Elizabeth was given the first place rosette after beating the six other dogs left in the final stage of the four-day competition.

Lhasa Apsos originate in Tibet and were used by Buddhist monks to alert them to any intruders.

Ms Anderson said she was in shock.

"I'm, sure somebody's going to pinch me in a minute and I'll wake up and it'll all be a dream. It hasn't sunk at all. I'll go home and probably burst out crying."

She said Elizabeth was a "very easy going dog" who loved the attention.

"She loves showing, she's always loved her show career, the bigger the applause the more she loves it," she said.

However she added that she may now retire Elizabeth from shows.

Image caption The first Crufts show was hosted in Islington, London, in 1891

All seven dogs had earlier won their individual best of breed and then best in group categories.
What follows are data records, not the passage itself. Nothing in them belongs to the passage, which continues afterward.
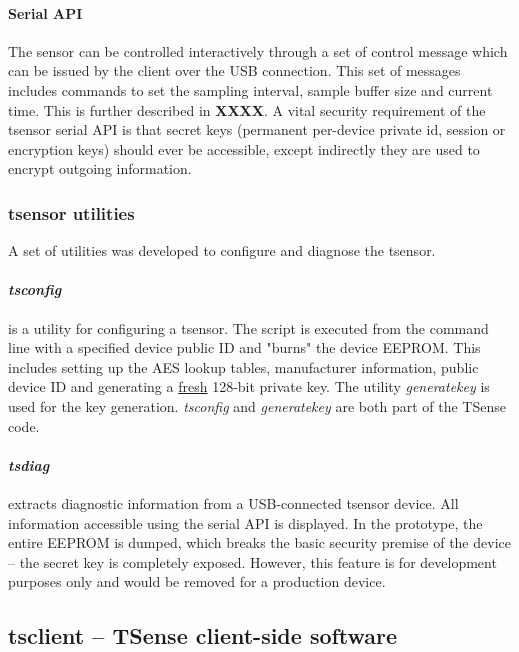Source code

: \paragraph{Serial API}

The sensor can be controlled interactively through a set of control message which can be issued by the client over the USB connection. This set of messages includes commands to set the sampling interval, sample buffer size and current time. This is further described in \textbf{XXXX}. A vital security requirement of the tsensor serial API is that secret keys (permanent per-device private id, session or encryption keys) should ever be accessible, except indirectly they are used to encrypt outgoing information.

\subsubsection{tsensor utilities}

A set of utilities was developed to configure and diagnose the tsensor.

\paragraph{\textit{tsconfig}} is a utility for configuring a tsensor. The script is executed from the command line with a specified device public ID and "burns" the device EEPROM. This includes setting up the AES lookup tables, manufacturer information, public device ID and generating a \underline{fresh} 128-bit private key. The utility \textit{generatekey} is used for the key generation. \textit{tsconfig} and \textit{generatekey} are both part of the TSense code.

\paragraph{\textit{tsdiag}} extracts diagnostic information from a USB-connected tsensor device. All information accessible using the serial API is displayed. In the prototype, the entire EEPROM is dumped, which breaks the basic security premise of the device -- the secret key is completely exposed. However, this feature is for development purposes only and would be removed for a production device.

\subsection{tsclient -- TSense client-side software}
The other dogs in the final included Pomeranian Dreamer, Irish Water Spaniel Merlin, Old English Sheepdog Jimmy, Norwich Terrier Paris and Borzoi Luke.
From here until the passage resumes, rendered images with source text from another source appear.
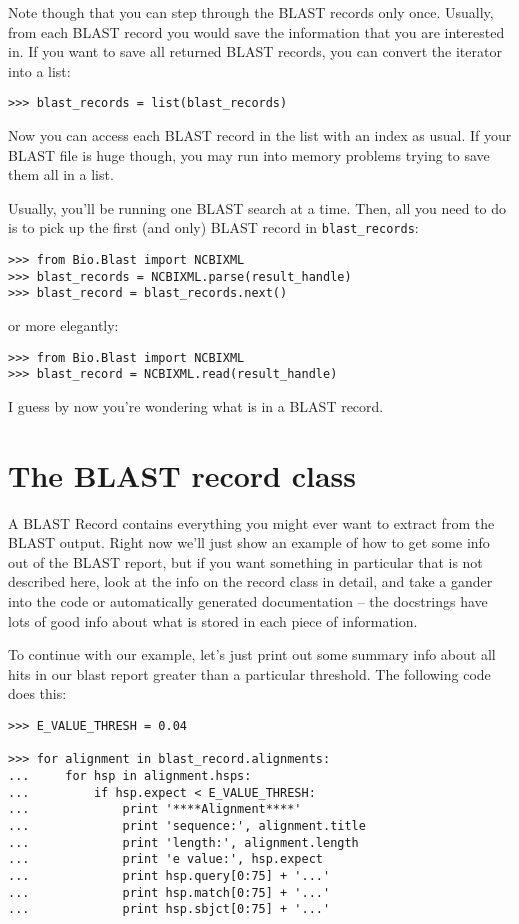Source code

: \documentclass{report}
\begin{document}
Note though that you can step through the BLAST records only once.
Usually, from each BLAST record you would save the information that
you are interested in. If you want to save all returned BLAST records,
you can convert the iterator into a list:
\begin{verbatim}
>>> blast_records = list(blast_records)
\end{verbatim}
Now you can access each BLAST record in the list with an index as usual.
If your BLAST file is huge though, you may run into memory problems trying to
save them all in a list.

Usually, you'll be running one BLAST search at a time. Then, all you need
to do is to pick up the first (and only) BLAST record in \verb|blast_records|:
\begin{verbatim}
>>> from Bio.Blast import NCBIXML
>>> blast_records = NCBIXML.parse(result_handle)
>>> blast_record = blast_records.next()
\end{verbatim}
\noindent or more elegantly:
\begin{verbatim}
>>> from Bio.Blast import NCBIXML
>>> blast_record = NCBIXML.read(result_handle)
\end{verbatim}

I guess by now you're wondering what is in a BLAST record.

\section{The BLAST record class}

A BLAST Record contains everything you might ever want to extract from the
BLAST output. Right now we'll just show
an example of how to get some info out of the BLAST report, but if you
want something in particular that is not described here, look at the
info on the record class in detail, and take a gander into the code or
automatically generated documentation -- the docstrings have lots of
good info about what is stored in each piece of information.

To continue with our example, let's just print out some summary info
about all hits in our blast report greater than a particular
threshold. The following code does this:

\begin{verbatim}
>>> E_VALUE_THRESH = 0.04

>>> for alignment in blast_record.alignments:
...     for hsp in alignment.hsps:
...         if hsp.expect < E_VALUE_THRESH:
...             print '****Alignment****'
...             print 'sequence:', alignment.title
...             print 'length:', alignment.length
...             print 'e value:', hsp.expect
...             print hsp.query[0:75] + '...'
...             print hsp.match[0:75] + '...'
...             print hsp.sbjct[0:75] + '...'
\end{verbatim}
\end{document}
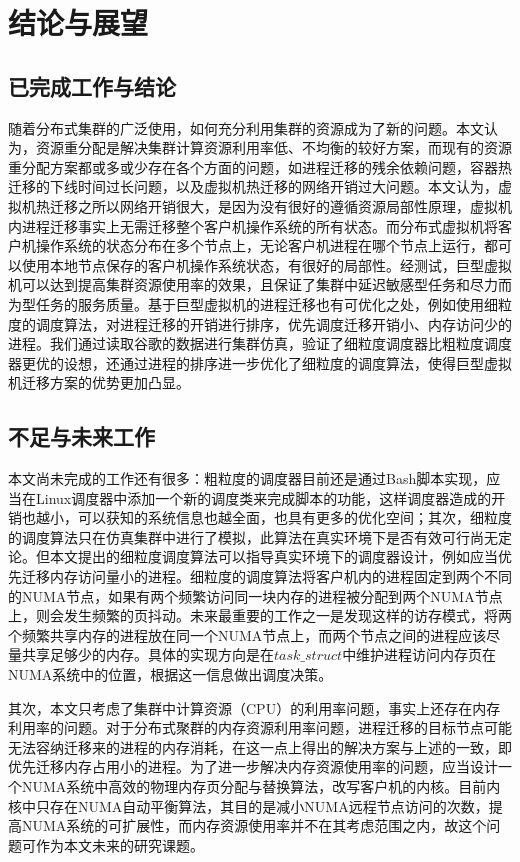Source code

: 
\chapter{结论与展望}

\section{已完成工作与结论}
随着分布式集群的广泛使用，如何充分利用集群的资源成为了新的问题。本文认为，资源重分配是解决集群计算资源利用率低、不均衡的较好方案，而现有的资源重分配方案都或多或少存在各个方面的问题，如进程迁移的残余依赖问题，容器热迁移的下线时间过长问题，以及虚拟机热迁移的网络开销过大问题。本文认为，虚拟机热迁移之所以网络开销很大，是因为没有很好的遵循资源局部性原理，虚拟机内进程迁移事实上无需迁移整个客户机操作系统的所有状态。而分布式虚拟机将客户机操作系统的状态分布在多个节点上，无论客户机进程在哪个节点上运行，都可以使用本地节点保存的客户机操作系统状态，有很好的局部性。经测试，巨型虚拟机可以达到提高集群资源使用率的效果，且保证了集群中延迟敏感型任务和尽力而为型任务的服务质量。基于巨型虚拟机的进程迁移也有可优化之处，例如使用细粒度的调度算法，对进程迁移的开销进行排序，优先调度迁移开销小、内存访问少的进程。我们通过读取谷歌的数据进行集群仿真，验证了细粒度调度器比粗粒度调度器更优的设想，还通过进程的排序进一步优化了细粒度的调度算法，使得巨型虚拟机迁移方案的优势更加凸显。

\section{不足与未来工作}
本文尚未完成的工作还有很多：粗粒度的调度器目前还是通过Bash脚本实现，应当在Linux调度器中添加一个新的调度类来完成脚本的功能，这样调度器造成的开销也越小，可以获知的系统信息也越全面，也具有更多的优化空间；其次，细粒度的调度算法只在仿真集群中进行了模拟，此算法在真实环境下是否有效可行尚无定论。但本文提出的细粒度调度算法可以指导真实环境下的调度器设计，例如应当优先迁移内存访问量小的进程。细粒度的调度算法将客户机内的进程固定到两个不同的NUMA节点，如果有两个频繁访问同一块内存的进程被分配到两个NUMA节点上，则会发生频繁的页抖动。未来最重要的工作之一是发现这样的访存模式，将两个频繁共享内存的进程放在同一个NUMA节点上，而两个节点之间的进程应该尽量共享足够少的内存。具体的实现方向是在$task\_struct$中维护进程访问内存页在NUMA系统中的位置，根据这一信息做出调度决策。

其次，本文只考虑了集群中计算资源（CPU）的利用率问题，事实上还存在内存利用率的问题。对于分布式聚群的内存资源利用率问题，进程迁移的目标节点可能无法容纳迁移来的进程的内存消耗，在这一点上得出的解决方案与上述的一致，即优先迁移内存占用小的进程。为了进一步解决内存资源使用率的问题，应当设计一个NUMA系统中高效的物理内存页分配与替换算法，改写客户机的内核。目前内核中只存在NUMA自动平衡算法\cite{balancing}，其目的是减小NUMA远程节点访问的次数，提高NUMA系统的可扩展性，而内存资源使用率并不在其考虑范围之内，故这个问题可作为本文未来的研究课题。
The finalists were assessed by a Kennel Club-approved judge who examined them on their laps of honour and marked their overall health, condition, coat, character, temperament, movement, and the standards required by the organisation for their particular breed.

The reserve title was given to three-year-old Newfoundland Brutus and his owner Sonia Krockovci.

Earlier, Buster the spaniel was rewarded with the Friends for Life first place prize for his bravery during his five tours of duty.

As well as sniffing out suicide bombers, he assisted on foot patrols in Afghanistan's poppy fields, helped hunt Taliban insurgents and sought out booby trap bombs.

Buster, who is now set to retire at the home of RAF police sergeant Michael Barrow, was awarded the prize following a public vote.

He beat competition from service dogs, police dogs, assistance dogs, companion dogs and 2012 Games dogs.